[Records excerpted from a collection]
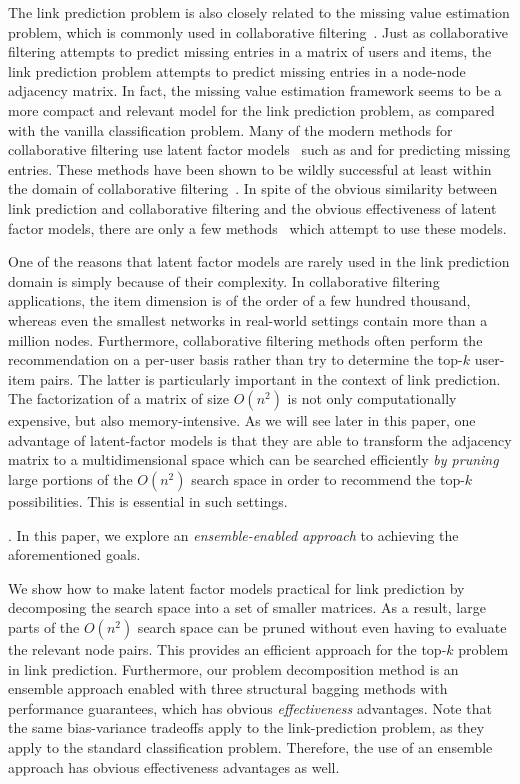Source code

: The link prediction problem is also closely related to the missing value
estimation problem, which is commonly used in collaborative
filtering~\cite{adom}.  Just as collaborative filtering attempts to
predict missing entries in a matrix of users and items, the link
prediction problem attempts to predict missing entries in a
node-node adjacency matrix. In fact, the missing value estimation
framework seems to be a more compact and relevant model for the link
prediction problem, as compared with the vanilla classification
problem.  Many of the modern methods for collaborative filtering use
latent factor models~\cite{conceptualr,web} such as \SVD and
\NMF for predicting missing entries. These methods have been
shown to be wildly successful at least within the domain of
collaborative filtering~\cite{web}. In spite of the obvious
similarity between link prediction and collaborative filtering and
the obvious effectiveness of latent factor models, there are only a
few methods~\cite{menon} which attempt to use these models.

One of the reasons that latent factor models are rarely used in the
link prediction domain is simply because of their complexity. In
collaborative filtering applications, the item dimension is of the
order of a few hundred thousand, whereas even the smallest networks
in real-world settings contain more than a million nodes.
Furthermore, collaborative filtering methods  often perform the
recommendation on a per-user basis rather than try to determine
the top-$k$ user-item pairs.  The latter is particularly important
in the context of link prediction. The factorization of a matrix of
size $O(n^2)$ is not only computationally expensive, but also
memory-intensive.  As we will see later in this paper, one advantage
of  latent-factor models is that they are able to  transform the
adjacency matrix to a multidimensional space which can be searched
efficiently {\em by pruning} large portions of the $O(n^2)$ search
space in order to recommend the top-$k$ possibilities. This is
essential in such settings.

. In this paper, we explore an {\em ensemble-enabled approach} to
achieving the aforementioned goals.


We show how to make latent factor models
practical for link prediction by decomposing the search space into a
 set of smaller matrices. As a result, large parts of the $O(n^2)$
search space can be pruned without even having to evaluate the
relevant node pairs. This provides an efficient approach for the
top-$k$ problem in link prediction.  Furthermore, our problem
decomposition method is an ensemble approach enabled with three structural bagging methods with performance guarantees, which has obvious {\em
effectiveness} advantages. Note that the same bias-variance
tradeoffs apply to the link-prediction problem, as they apply to the
standard classification problem. Therefore, the use of an ensemble
approach has obvious effectiveness advantages as well.

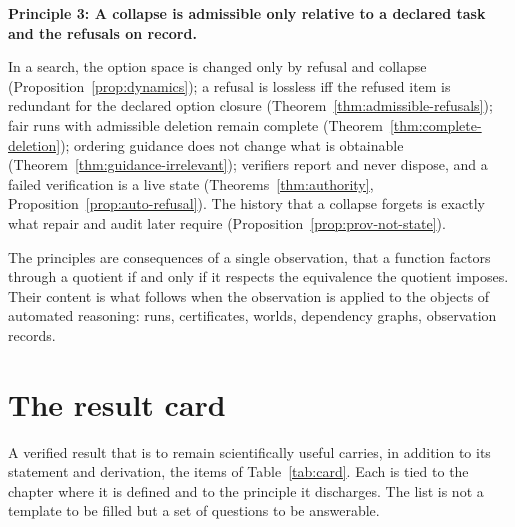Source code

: \begin{principal}
\textbf{Principle 3: A collapse is admissible only relative to a declared task and the refusals on record.}

In a search, the option space is changed only by refusal and collapse (Proposition~\ref{prop:dynamics}); a refusal is lossless iff the refused item is redundant for the declared option closure (Theorem~\ref{thm:admissible-refusals}); fair runs with admissible deletion remain complete (Theorem~\ref{thm:complete-deletion}); ordering guidance does not change what is obtainable (Theorem~\ref{thm:guidance-irrelevant}); verifiers report and never dispose, and a failed verification is a live state (Theorems~\ref{thm:authority}, Proposition~\ref{prop:auto-refusal}). The history that a collapse forgets is exactly what repair and audit later require (Proposition~\ref{prop:prov-not-state}).
\end{principal}

The principles are consequences of a single observation, that a function factors through a quotient if and only if it respects the equivalence the quotient imposes. Their content is what follows when the observation is applied to the objects of automated reasoning: runs, certificates, worlds, dependency graphs, observation records.

\section{The result card}

A verified result that is to remain scientifically useful carries, in addition to its statement and derivation, the items of Table~\ref{tab:card}. Each is tied to the chapter where it is defined and to the principle it discharges. The list is not a template to be filled but a set of questions to be answerable.

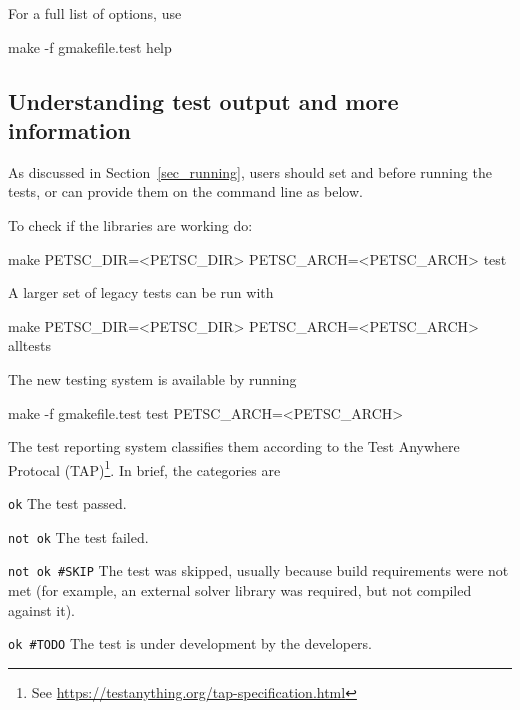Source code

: For a full list of options, use
\begin{bashlisting}
make -f gmakefile.test help
\end{bashlisting}

\subsection{Understanding test output and more information}

As discussed in Section~\ref{sec_running}, 
users should set  and  before running
the tests, or can provide them on the command line as below.

To check if the libraries are working do:
\begin{bashlisting}
make PETSC_DIR=<PETSC_DIR> PETSC_ARCH=<PETSC_ARCH> test
\end{bashlisting}

A larger set of legacy tests can be run with 
\begin{bashlisting}
make PETSC_DIR=<PETSC_DIR> PETSC_ARCH=<PETSC_ARCH> alltests
\end{bashlisting}

The new testing system is available by running
\begin{bashlisting}
make -f gmakefile.test test PETSC_ARCH=<PETSC_ARCH>
\end{bashlisting}

The test reporting system classifies them according to the Test Anywhere
Protocal (TAP)\footnote{See \url{https://testanything.org/tap-specification.html}}.
In brief, the categories are
\begin{tightitemize}
  \item \lstinline{ok}
  \subitem The test passed.
\item \lstinline{not ok}
  \subitem The test failed.
\item \lstinline{not ok #SKIP}
  \subitem The test was skipped, usually because build requirements were not
  met (for example, an external solver library was required, but not
  compiled against it).
\item \lstinline{ok #TODO}
  \subitem The test is under development by the developers.
\end{tightitemize}

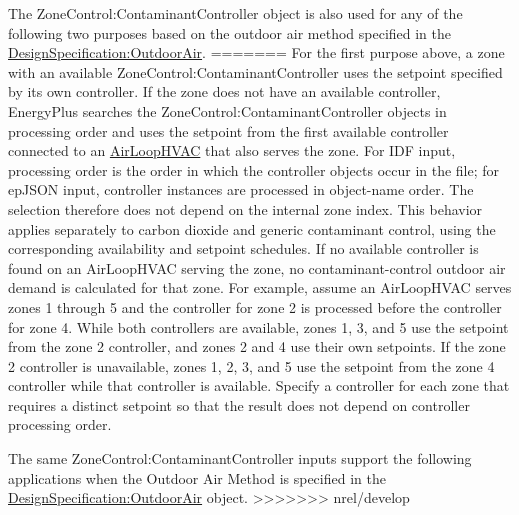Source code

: The ZoneControl:ContaminantController object is also used for any of the following two purposes based on the outdoor air method specified in the \hyperref[designspecificationoutdoorair]{DesignSpecification:OutdoorAir}.
=======
For the first purpose above, a zone with an available ZoneControl:ContaminantController uses the setpoint specified by its own controller. If the zone does not have an available controller, EnergyPlus searches the ZoneControl:ContaminantController objects in processing order and uses the setpoint from the first available controller connected to an \hyperref[airloophvac]{AirLoopHVAC} that also serves the zone. For IDF input, processing order is the order in which the controller objects occur in the file; for epJSON input, controller instances are processed in object-name order. The selection therefore does not depend on the internal zone index. This behavior applies separately to carbon dioxide and generic contaminant control, using the corresponding availability and setpoint schedules. If no available controller is found on an AirLoopHVAC serving the zone, no contaminant-control outdoor air demand is calculated for that zone. For example, assume an AirLoopHVAC serves zones 1 through 5 and the controller for zone 2 is processed before the controller for zone 4. While both controllers are available, zones 1, 3, and 5 use the setpoint from the zone 2 controller, and zones 2 and 4 use their own setpoints. If the zone 2 controller is unavailable, zones 1, 2, 3, and 5 use the setpoint from the zone 4 controller while that controller is available. Specify a controller for each zone that requires a distinct setpoint so that the result does not depend on controller processing order.

The same ZoneControl:ContaminantController inputs support the following applications when the Outdoor Air Method is specified in the \hyperref[designspecificationoutdoorair]{DesignSpecification:OutdoorAir} object.
>>>>>>> nrel/develop

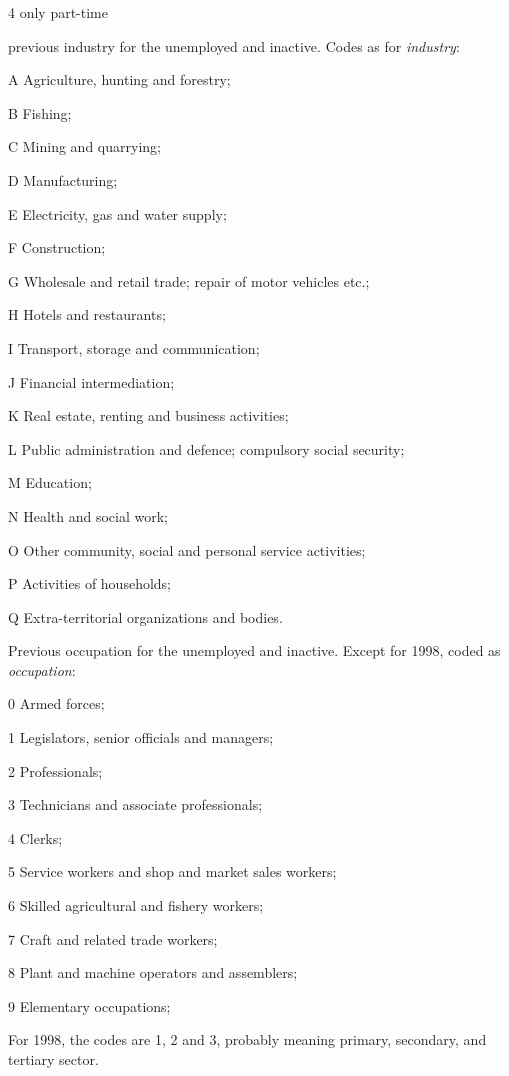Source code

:\documentclass[a4paper]{article}
\begin{document}
\begin{description}
\begin{inparaitem}
  \item[4] only part-time
  \end{inparaitem}
\item[prevIndustry] previous industry for the unemployed and
  inactive.  Codes as for \emph{industry}:
  \begin{inparaitem}
  \item[A] Agriculture, hunting and forestry;
  \item[B] Fishing;
  \item[C] Mining and quarrying;
  \item[D] Manufacturing;
  \item[E] Electricity, gas and water supply;
  \item[F] Construction;
  \item[G] Wholesale and retail trade; repair of motor vehicles etc.;
  \item[H] Hotels and restaurants;
  \item[I] Transport, storage and communication;
  \item[J] Financial intermediation;
  \item[K] Real estate, renting and business activities;
  \item[L] Public administration and defence; compulsory social security;
  \item[M] Education;
  \item[N] Health and social work;
  \item[O] Other community, social and personal service activities;
  \item[P] Activities of households;
  \item[Q] Extra-territorial organizations and bodies.
  \end{inparaitem}
\item[prevOccupation] Previous occupation for the unemployed and
  inactive.  Except for 1998, coded as \emph{occupation}:
  \begin{inparaitem}
  \item[0] Armed forces;
  \item[1] Legislators, senior officials and managers;
  \item[2] Professionals;
  \item[3] Technicians and associate professionals;
  \item[4] Clerks;
  \item[5] Service workers and shop and market sales workers;
  \item[6] Skilled agricultural and fishery workers;
  \item[7] Craft and related trade workers;
  \item[8] Plant and machine operators and assemblers;
  \item[9] Elementary occupations;
  \end{inparaitem}

  For 1998, the codes are 1, 2 and 3, probably meaning primary,
  secondary, and tertiary sector.
\end{description}
\end{document}
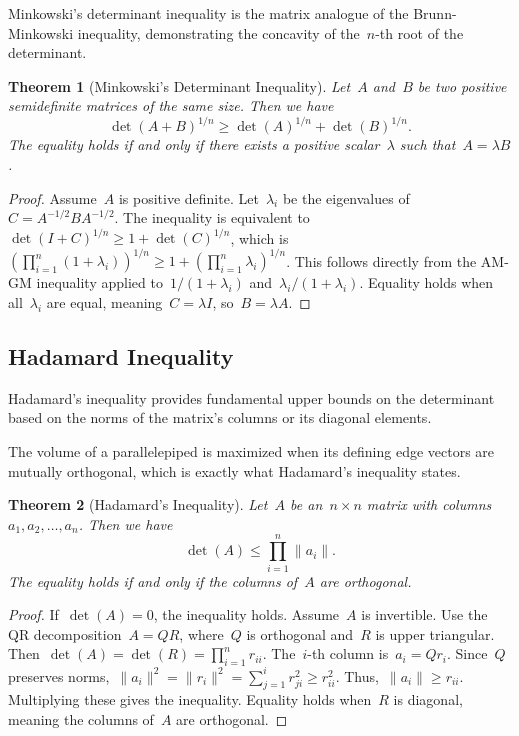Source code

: \documentclass[12pt]{article}
\newtheorem{theorem}{Theorem}[section]
\begin{document}
\noindent Minkowski's determinant inequality is the matrix analogue of the Brunn-Minkowski inequality, demonstrating the concavity of the~$n$-th root of the determinant.
\begin{theorem}[Minkowski's Determinant Inequality]
Let~$A$ and~$B$ be two positive semidefinite matrices of the same size. Then we have
\[ \det(A + B)^{1/n} \ge \det(A)^{1/n} + \det(B)^{1/n}. \]
The equality holds if and only if there exists a positive scalar~$\lambda$ such that~$A = \lambda B$.
\end{theorem}
\begin{proof}
Assume~$A$ is positive definite. Let~$\lambda_i$ be the eigenvalues of~$C = A^{-1/2}BA^{-1/2}$. The inequality is equivalent to~$\det(I+C)^{1/n} \ge 1 + \det(C)^{1/n}$, which is~$(\prod_{i=1}^n (1+\lambda_i))^{1/n} \ge 1 + (\prod_{i=1}^n \lambda_i)^{1/n}$. This follows directly from the AM-GM inequality applied to~$1/(1+\lambda_i)$ and~$\lambda_i/(1+\lambda_i)$. Equality holds when all~$\lambda_i$ are equal, meaning~$C = \lambda I$, so~$B = \lambda A$.
\end{proof}

\subsection{Hadamard Inequality}
Hadamard's inequality provides fundamental upper bounds on the determinant based on the norms of the matrix's columns or its diagonal elements.

\noindent The volume of a parallelepiped is maximized when its defining edge vectors are mutually orthogonal, which is exactly what Hadamard's inequality states.
\begin{theorem}[Hadamard's Inequality]
Let~$A$ be an~$n \times n$ matrix with columns~$a_1, a_2, \dots, a_n$. Then we have
\[ \det(A) \le \prod_{i=1}^n \|a_i\|. \]
The equality holds if and only if the columns of~$A$ are orthogonal.
\end{theorem}
\begin{proof}
If~$\det(A) = 0$, the inequality holds. Assume~$A$ is invertible. Use the QR decomposition~$A = QR$, where~$Q$ is orthogonal and~$R$ is upper triangular. Then~$\det(A) = \det(R) = \prod_{i=1}^n r_{ii}$. The~$i$-th column is~$a_i = Q r_i$. Since~$Q$ preserves norms,~$\|a_i\|^2 = \|r_i\|^2 = \sum_{j=1}^i r_{ji}^2 \ge r_{ii}^2$. Thus,~$\|a_i\| \ge r_{ii}$. Multiplying these gives the inequality. Equality holds when~$R$ is diagonal, meaning the columns of~$A$ are orthogonal.
\end{proof}
\end{document}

**Task prompt**
Copy out each line of the data above, exactly, if it lies between the line holding "test output and" and the line holding "The test reporting", inclusive; copy no other line.

**Result of the task**
\subsection{Understanding test output and more information}

As discussed in Section~\ref{sec_running}, 
users should set  and  before running
the tests, or can provide them on the command line as below.

To check if the libraries are working do:
\begin{bashlisting}
make PETSC_DIR=<PETSC_DIR> PETSC_ARCH=<PETSC_ARCH> test
\end{bashlisting}

A larger set of legacy tests can be run with 
\begin{bashlisting}
make PETSC_DIR=<PETSC_DIR> PETSC_ARCH=<PETSC_ARCH> alltests
\end{bashlisting}

The new testing system is available by running
\begin{bashlisting}
make -f gmakefile.test test PETSC_ARCH=<PETSC_ARCH>
\end{bashlisting}

The test reporting system classifies them according to the Test Anywhere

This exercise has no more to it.